Write out, word for word, the line that contains "- **Single Source" and each line after it down to the last line of the data below. Include nothing more.

((

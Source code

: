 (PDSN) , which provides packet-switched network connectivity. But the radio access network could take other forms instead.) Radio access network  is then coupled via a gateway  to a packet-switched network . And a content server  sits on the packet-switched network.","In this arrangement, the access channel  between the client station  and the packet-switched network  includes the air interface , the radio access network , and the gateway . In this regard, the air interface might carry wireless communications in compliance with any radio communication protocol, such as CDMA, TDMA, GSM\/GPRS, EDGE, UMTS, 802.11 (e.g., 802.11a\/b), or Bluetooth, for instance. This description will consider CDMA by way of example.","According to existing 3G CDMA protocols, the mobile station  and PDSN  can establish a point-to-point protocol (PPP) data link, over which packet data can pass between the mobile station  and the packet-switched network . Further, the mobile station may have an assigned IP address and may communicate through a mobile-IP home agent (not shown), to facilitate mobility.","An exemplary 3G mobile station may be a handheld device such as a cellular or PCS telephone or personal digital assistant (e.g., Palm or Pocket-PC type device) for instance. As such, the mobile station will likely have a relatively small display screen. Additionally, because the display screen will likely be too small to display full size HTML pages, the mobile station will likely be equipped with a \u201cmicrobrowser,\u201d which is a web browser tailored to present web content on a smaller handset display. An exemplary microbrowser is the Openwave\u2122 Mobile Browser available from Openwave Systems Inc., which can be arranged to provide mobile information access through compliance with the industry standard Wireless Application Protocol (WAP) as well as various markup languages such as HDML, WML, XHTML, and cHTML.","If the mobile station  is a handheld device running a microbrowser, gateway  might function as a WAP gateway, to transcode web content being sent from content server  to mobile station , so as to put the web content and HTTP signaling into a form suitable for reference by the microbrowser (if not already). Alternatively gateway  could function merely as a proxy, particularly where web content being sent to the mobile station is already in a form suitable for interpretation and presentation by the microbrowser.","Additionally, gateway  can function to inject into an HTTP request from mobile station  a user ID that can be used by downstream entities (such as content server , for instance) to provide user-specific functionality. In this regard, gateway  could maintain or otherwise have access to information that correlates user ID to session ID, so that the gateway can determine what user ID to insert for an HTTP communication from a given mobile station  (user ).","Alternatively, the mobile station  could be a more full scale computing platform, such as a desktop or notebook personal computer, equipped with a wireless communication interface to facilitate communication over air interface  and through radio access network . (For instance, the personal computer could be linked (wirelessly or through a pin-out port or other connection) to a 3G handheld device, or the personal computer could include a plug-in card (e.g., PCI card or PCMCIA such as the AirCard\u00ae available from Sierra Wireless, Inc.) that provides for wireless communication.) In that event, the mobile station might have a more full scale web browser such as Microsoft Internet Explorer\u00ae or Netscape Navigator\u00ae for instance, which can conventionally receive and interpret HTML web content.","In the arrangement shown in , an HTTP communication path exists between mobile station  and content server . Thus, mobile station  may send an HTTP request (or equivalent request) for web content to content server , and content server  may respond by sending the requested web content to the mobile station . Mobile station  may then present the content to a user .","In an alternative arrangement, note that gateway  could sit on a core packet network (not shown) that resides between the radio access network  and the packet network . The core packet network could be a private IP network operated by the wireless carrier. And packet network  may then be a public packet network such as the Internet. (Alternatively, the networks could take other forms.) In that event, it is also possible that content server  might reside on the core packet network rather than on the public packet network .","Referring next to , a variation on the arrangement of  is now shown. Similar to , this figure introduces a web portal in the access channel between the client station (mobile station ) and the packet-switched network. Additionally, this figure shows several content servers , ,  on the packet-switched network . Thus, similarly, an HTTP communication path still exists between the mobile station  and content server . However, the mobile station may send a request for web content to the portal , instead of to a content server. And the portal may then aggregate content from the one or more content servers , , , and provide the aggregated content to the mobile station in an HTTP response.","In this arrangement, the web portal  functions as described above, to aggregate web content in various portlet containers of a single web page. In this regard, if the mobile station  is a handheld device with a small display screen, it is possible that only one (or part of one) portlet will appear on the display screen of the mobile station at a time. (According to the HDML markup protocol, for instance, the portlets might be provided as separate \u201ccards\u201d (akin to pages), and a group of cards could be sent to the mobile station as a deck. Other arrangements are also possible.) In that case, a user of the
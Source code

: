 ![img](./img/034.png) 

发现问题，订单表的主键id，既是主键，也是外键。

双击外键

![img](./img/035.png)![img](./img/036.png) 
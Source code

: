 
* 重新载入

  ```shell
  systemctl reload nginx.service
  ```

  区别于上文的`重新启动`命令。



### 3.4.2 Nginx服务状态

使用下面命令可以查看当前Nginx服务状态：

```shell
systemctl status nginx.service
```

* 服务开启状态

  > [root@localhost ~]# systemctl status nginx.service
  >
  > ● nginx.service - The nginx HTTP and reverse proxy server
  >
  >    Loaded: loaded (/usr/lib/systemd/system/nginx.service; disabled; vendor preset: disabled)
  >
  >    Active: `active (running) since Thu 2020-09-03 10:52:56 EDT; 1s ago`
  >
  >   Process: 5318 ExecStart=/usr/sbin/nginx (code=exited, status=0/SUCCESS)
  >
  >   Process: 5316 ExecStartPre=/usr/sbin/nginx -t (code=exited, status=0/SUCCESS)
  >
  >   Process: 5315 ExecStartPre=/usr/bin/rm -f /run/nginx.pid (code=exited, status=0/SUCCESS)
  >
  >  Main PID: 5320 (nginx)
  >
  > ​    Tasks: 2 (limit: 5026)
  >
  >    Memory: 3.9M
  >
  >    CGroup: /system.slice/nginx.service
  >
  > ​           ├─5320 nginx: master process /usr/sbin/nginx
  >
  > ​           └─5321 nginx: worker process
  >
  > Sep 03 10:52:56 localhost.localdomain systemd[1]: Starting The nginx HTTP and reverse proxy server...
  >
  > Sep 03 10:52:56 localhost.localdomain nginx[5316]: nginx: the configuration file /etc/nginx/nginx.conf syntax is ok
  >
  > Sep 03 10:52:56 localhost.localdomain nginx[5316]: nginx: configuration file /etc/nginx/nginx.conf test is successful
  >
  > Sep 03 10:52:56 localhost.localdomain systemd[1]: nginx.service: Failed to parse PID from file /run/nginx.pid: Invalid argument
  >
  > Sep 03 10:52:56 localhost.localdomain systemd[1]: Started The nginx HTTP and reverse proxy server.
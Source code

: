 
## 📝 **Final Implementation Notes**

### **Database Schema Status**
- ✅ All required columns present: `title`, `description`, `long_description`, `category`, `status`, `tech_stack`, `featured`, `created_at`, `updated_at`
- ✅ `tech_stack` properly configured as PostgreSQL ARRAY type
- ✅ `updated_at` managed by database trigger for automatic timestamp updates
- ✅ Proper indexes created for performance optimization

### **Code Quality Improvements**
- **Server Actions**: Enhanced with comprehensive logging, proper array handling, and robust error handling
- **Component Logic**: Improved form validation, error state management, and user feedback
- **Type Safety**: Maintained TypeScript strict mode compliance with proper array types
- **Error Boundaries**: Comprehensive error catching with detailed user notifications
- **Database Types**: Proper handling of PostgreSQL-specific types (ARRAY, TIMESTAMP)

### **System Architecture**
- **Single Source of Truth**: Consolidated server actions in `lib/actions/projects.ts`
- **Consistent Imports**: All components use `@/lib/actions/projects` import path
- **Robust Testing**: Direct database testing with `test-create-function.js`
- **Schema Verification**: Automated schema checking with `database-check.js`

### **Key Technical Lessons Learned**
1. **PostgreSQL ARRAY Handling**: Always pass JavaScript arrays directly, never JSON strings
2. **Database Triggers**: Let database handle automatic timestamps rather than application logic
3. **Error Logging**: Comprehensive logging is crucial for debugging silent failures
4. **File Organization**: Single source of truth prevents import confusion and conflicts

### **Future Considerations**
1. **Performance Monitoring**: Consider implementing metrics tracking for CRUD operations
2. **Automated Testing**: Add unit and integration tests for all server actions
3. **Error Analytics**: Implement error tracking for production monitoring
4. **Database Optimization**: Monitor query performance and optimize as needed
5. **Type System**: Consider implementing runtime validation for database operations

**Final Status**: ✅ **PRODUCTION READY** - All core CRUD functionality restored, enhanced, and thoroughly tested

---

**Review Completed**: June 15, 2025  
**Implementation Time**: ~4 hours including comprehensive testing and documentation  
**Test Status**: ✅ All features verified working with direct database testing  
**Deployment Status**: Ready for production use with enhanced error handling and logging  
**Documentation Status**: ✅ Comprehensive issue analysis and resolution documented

))

• _TASK ANSWER_:
- **Single Source of Truth**: Consolidated server actions in `lib/actions/projects.ts`
- **Consistent Imports**: All components use `@/lib/actions/projects` import path
- **Robust Testing**: Direct database testing with `test-create-function.js`
- **Schema Verification**: Automated schema checking with `database-check.js`

### **Key Technical Lessons Learned**
1. **PostgreSQL ARRAY Handling**: Always pass JavaScript arrays directly, never JSON strings
2. **Database Triggers**: Let database handle automatic timestamps rather than application logic
3. **Error Logging**: Comprehensive logging is crucial for debugging silent failures
4. **File Organization**: Single source of truth prevents import confusion and conflicts

### **Future Considerations**
1. **Performance Monitoring**: Consider implementing metrics tracking for CRUD operations
2. **Automated Testing**: Add unit and integration tests for all server actions
3. **Error Analytics**: Implement error tracking for production monitoring
4. **Database Optimization**: Monitor query performance and optimize as needed
5. **Type System**: Consider implementing runtime validation for database operations

**Final Status**: ✅ **PRODUCTION READY** - All core CRUD functionality restored, enhanced, and thoroughly tested

---

**Review Completed**: June 15, 2025  
**Implementation Time**: ~4 hours including comprehensive testing and documentation  
**Test Status**: ✅ All features verified working with direct database testing  
**Deployment Status**: Ready for production use with enhanced error handling and logging  
**Documentation Status**: ✅ Comprehensive issue analysis and resolution documented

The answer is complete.